The thought occurred to Mrs. Carlyon--and it was on the tip of her tongue to say it--that Ella's husband might not inherit Heron Dyke. If the ailing man before her did not live to his next birthday, it must all pass away from Ella. But she kept silence.
"I suppose you never by any chance hear from your cousin Gilbert?" she presently asked, the train of thought prompting the question.
Mr. Denison's face darkened; a cold, hard look came into his eyes. He turned sharply round and faced his questioner, but she was directly regarding the smouldering logs on the hearth.
"Hear from my cousin Gilbert!" he said in deep harsh tones. "And pray why should I want to hear from him? I would sooner receive a message from--from the commonest beggar. He would never have the impudence to write to me. Body o' me! Gilbert, forsooth! He has his spies round the place night and day, I know that; watching and waiting for the moment the breath will go out of me. But they will be deceived--they and their master: yes, Gertrude Carlyon, I tell you that they will be deceived! I am not dead yet, nor likely to die. I shall live to see my seventieth birthday--I know it, I feel it--and not one acre of the old estates shall go to that man!"
He spoke with strange energy. It was evident that the old hatred towards his cousin still burned as fiercely in his heart as it had done forty years before.

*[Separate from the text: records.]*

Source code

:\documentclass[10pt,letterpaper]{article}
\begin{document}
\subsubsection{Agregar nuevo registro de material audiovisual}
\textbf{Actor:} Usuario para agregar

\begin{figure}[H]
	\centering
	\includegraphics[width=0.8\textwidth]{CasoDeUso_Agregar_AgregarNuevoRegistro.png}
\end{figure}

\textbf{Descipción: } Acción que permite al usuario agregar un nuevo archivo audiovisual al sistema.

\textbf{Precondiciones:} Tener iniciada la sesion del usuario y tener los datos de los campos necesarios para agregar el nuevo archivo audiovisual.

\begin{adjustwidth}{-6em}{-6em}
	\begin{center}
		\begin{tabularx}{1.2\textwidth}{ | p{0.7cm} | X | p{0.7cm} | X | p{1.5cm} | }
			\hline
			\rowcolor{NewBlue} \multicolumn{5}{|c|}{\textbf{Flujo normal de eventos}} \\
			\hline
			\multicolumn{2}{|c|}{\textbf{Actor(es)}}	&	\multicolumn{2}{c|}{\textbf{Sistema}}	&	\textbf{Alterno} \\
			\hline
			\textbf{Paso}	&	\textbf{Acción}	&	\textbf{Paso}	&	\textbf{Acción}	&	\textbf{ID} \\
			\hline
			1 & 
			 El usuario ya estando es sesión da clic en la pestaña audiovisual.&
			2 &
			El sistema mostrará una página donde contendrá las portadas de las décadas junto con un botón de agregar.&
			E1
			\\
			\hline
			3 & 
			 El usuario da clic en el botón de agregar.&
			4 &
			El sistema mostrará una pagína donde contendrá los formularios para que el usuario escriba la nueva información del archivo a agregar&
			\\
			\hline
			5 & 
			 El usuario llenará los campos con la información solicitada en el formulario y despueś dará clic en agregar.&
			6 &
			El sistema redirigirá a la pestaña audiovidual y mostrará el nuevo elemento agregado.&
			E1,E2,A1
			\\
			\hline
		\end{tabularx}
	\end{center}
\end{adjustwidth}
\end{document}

"I am afraid that son of his will prove no credit to the name he bears," Mrs. Carlyon remarked after a pause: and the Squire looked up but did not speak. "I am told that some time ago he had a terrible quarrel with his father. They separated in anger, and he has not been home since. He is supposed to have enlisted as a common soldier and gone out to India."
Mr. Denison gave a sort of savage snarl.
"Ay, ay, that's good news--rare news," he said. "I would give that boy a thousand pounds to keep him away from his father if I only knew where he was--two thousand to anyone who could point out his grave. An only son too. Ah, ah! Rare news!"
At that moment Dr. Jago came in. When he saw the Squire's face, he looked anything but pleased.
"Madam," said he to Mrs. Carlyon, "this must not be. If Mr. Denison is to get permanently better, he must be kept free from excitement. It might counteract all the good I am doing him."